**What to work on**
Once every line below has been checked for "Ensure", give only the number of lines that have it.

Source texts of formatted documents
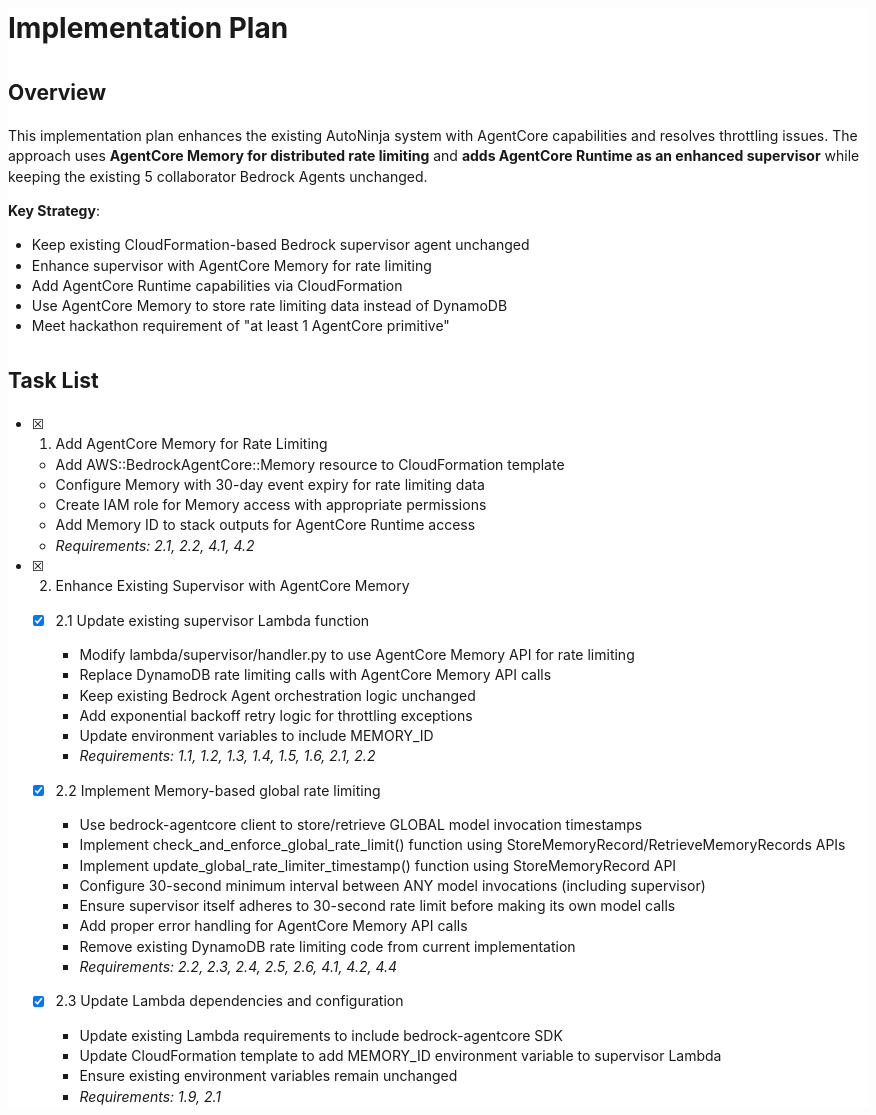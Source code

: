 # Implementation Plan

## Overview

This implementation plan enhances the existing AutoNinja system with AgentCore capabilities and resolves throttling issues. The approach uses **AgentCore Memory for distributed rate limiting** and **adds AgentCore Runtime as an enhanced supervisor** while keeping the existing 5 collaborator Bedrock Agents unchanged.

**Key Strategy**:

- Keep existing CloudFormation-based Bedrock supervisor agent unchanged
- Enhance supervisor with AgentCore Memory for rate limiting
- Add AgentCore Runtime capabilities via CloudFormation
- Use AgentCore Memory to store rate limiting data instead of DynamoDB
- Meet hackathon requirement of "at least 1 AgentCore primitive"

## Task List

- [x] 1. Add AgentCore Memory for Rate Limiting

  - Add AWS::BedrockAgentCore::Memory resource to CloudFormation template
  - Configure Memory with 30-day event expiry for rate limiting data
  - Create IAM role for Memory access with appropriate permissions
  - Add Memory ID to stack outputs for AgentCore Runtime access
  - _Requirements: 2.1, 2.2, 4.1, 4.2_

- [x] 2. Enhance Existing Supervisor with AgentCore Memory

  - [x] 2.1 Update existing supervisor Lambda function

    - Modify lambda/supervisor/handler.py to use AgentCore Memory API for rate limiting
    - Replace DynamoDB rate limiting calls with AgentCore Memory API calls
    - Keep existing Bedrock Agent orchestration logic unchanged
    - Add exponential backoff retry logic for throttling exceptions
    - Update environment variables to include MEMORY_ID
    - _Requirements: 1.1, 1.2, 1.3, 1.4, 1.5, 1.6, 2.1, 2.2_

  - [x] 2.2 Implement Memory-based global rate limiting

    - Use bedrock-agentcore client to store/retrieve GLOBAL model invocation timestamps
    - Implement check_and_enforce_global_rate_limit() function using StoreMemoryRecord/RetrieveMemoryRecords APIs
    - Implement update_global_rate_limiter_timestamp() function using StoreMemoryRecord API
    - Configure 30-second minimum interval between ANY model invocations (including supervisor)
    - Ensure supervisor itself adheres to 30-second rate limit before making its own model calls
    - Add proper error handling for AgentCore Memory API calls
    - Remove existing DynamoDB rate limiting code from current implementation
    - _Requirements: 2.2, 2.3, 2.4, 2.5, 2.6, 4.1, 4.2, 4.4_

  - [x] 2.3 Update Lambda dependencies and configuration

    - Update existing Lambda requirements to include bedrock-agentcore SDK
    - Update CloudFormation template to add MEMORY_ID environment variable to supervisor Lambda
    - Ensure existing environment variables remain unchanged
    - _Requirements: 1.9, 2.1_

**Task response**
2